Many of our Wonder Friends have WONDERed about how animals communicate. We thought that was a great question. So we conducted a focus group with a large sample of the animal population of Wonderopolis, and here's what we learned:
- 98% of the animals in Wonderopolis use a smartphone as their primary means of communication.
- Only 2% of the animals in Wonderopolis still use a land line telephone.
- Over 75% of the animals in Wonderopolis prefer to send text messages instead of talking on the phone.
Of course, the animals in Wonderopolis tend to be a bit more advanced than the animals you might encounter on a day-to-day basis. So let's take a closer look at how some of the animals on Earth communicate.
If you've ever owned a dog or a cat, you know very well that animals can communicate. They understand basic commands that you give them. Most pets fully understand what you mean when you say the word “treat."
Likewise, pets can clearly communicate some basic messages to you. When they're hungry or thirsty, they will let you know. A scratch on the door might mean “I need to potty." A couple of licks might mean “I'm happy to see you" when you get home from school.
Since we know that animals can communicate, let's explore the many interesting ways different species use to communicate. Just because they don't speak the same language you do doesn't mean that animals don't use their voices, though.
Many different types of animals use a range of sounds to communicate. Has your dog ever barked to be let out of the house? Perhaps your cat has meowed when she's hungry? All you have to do is spend some time along in nature and keep your ears open to hear the wide variety of communication going on around you.
Whales sing, wolves howl, birds tweet and chirp, and frogs croak. Although you probably can't tell what they're saying, they're certainly communicating with each other and the world around them.
Sounds aren't the only way animals communicate. Like human beings, they can convey messages in all sorts of nonverbal ways. For example, the wag of a dog's tail can indicate a wide variety of emotions and messages. Here are some other interesting examples of nonverbal communication among animals:
- Peacocks can fan their feathers in an impressive visual display intended to communicate a territorial warning.
- Many different types of animals mark their territories with their scent as a clear to others to stay away.
- A dolphin may slap its tail on the water to get the attention of others in the area.

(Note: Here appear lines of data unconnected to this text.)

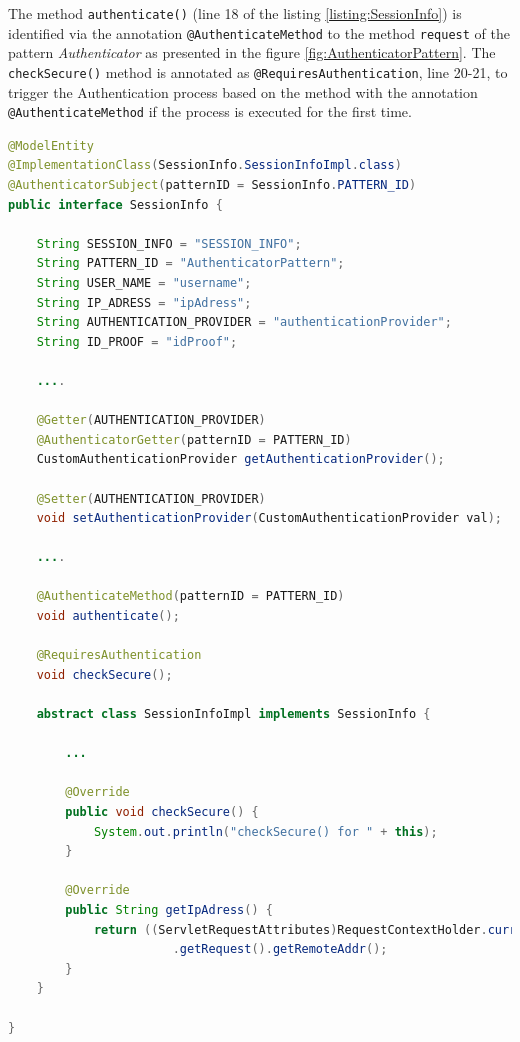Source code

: The method \texttt{authenticate()} (line 18 of the listing \ref{listing:SessionInfo}) is identified via the annotation \texttt{@AuthenticateMethod} to the method \texttt{request} of the pattern \textit{Authenticator} as presented in the figure \ref{fig:AuthenticatorPattern}.
The \texttt{checkSecure()} method is annotated as \texttt{@RequiresAuthentication}, line 20-21,  to trigger the Authentication process based on the method with the annotation \texttt{@AuthenticateMethod} if the process is executed for the first time. 

\begin{lstlisting}[language=Java,basicstyle=\ttfamily\footnotesize, caption= \texttt{SessionInfo} to implement the \textit{Subject} entity,label=listing:SessionInfo]
@ModelEntity
@ImplementationClass(SessionInfo.SessionInfoImpl.class)
@AuthenticatorSubject(patternID = SessionInfo.PATTERN_ID)
public interface SessionInfo {

	String SESSION_INFO = "SESSION_INFO";
	String PATTERN_ID = "AuthenticatorPattern";
	String USER_NAME = "username";
	String IP_ADRESS = "ipAdress";
	String AUTHENTICATION_PROVIDER = "authenticationProvider";
	String ID_PROOF = "idProof";

    ....
    
	@Getter(AUTHENTICATION_PROVIDER)
	@AuthenticatorGetter(patternID = PATTERN_ID)
	CustomAuthenticationProvider getAuthenticationProvider();

	@Setter(AUTHENTICATION_PROVIDER)
	void setAuthenticationProvider(CustomAuthenticationProvider val);

    ....
    
	@AuthenticateMethod(patternID = PATTERN_ID)
	void authenticate();

	@RequiresAuthentication
	void checkSecure();

	abstract class SessionInfoImpl implements SessionInfo {

        ...
        
		@Override
		public void checkSecure() {
			System.out.println("checkSecure() for " + this);
		}

		@Override
		public String getIpAdress() {
			return ((ServletRequestAttributes)RequestContextHolder.currentRequestAttributes())
			           .getRequest().getRemoteAddr();
		}
	}

}
\end{lstlisting}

- Bees tell other bees when they've found nectar by “dancing" when they return to the hive.
- Deer flick their tails to warn other deer following them of possible dangers ahead.
Have you ever seen a dog communicate with a cat to let it know that it's not wanted in its territory? Perhaps you've even been the target of a mother bird's communication if you've accidentally stepped to close to her nest!
Scientists have observed many different types of species communicating with each other in a variety of ways. One interesting example is the communication between spiny-tailed iguanas and paradise flycatchers in Madagascar. Even though the iguanas don't communicate vocally, they have developed well-tuned ears, so that they can hear the warning calls of the paradise flycatcher. This helps both species avoid being hunted by a common enemy: the raptors that patrol the skies above them!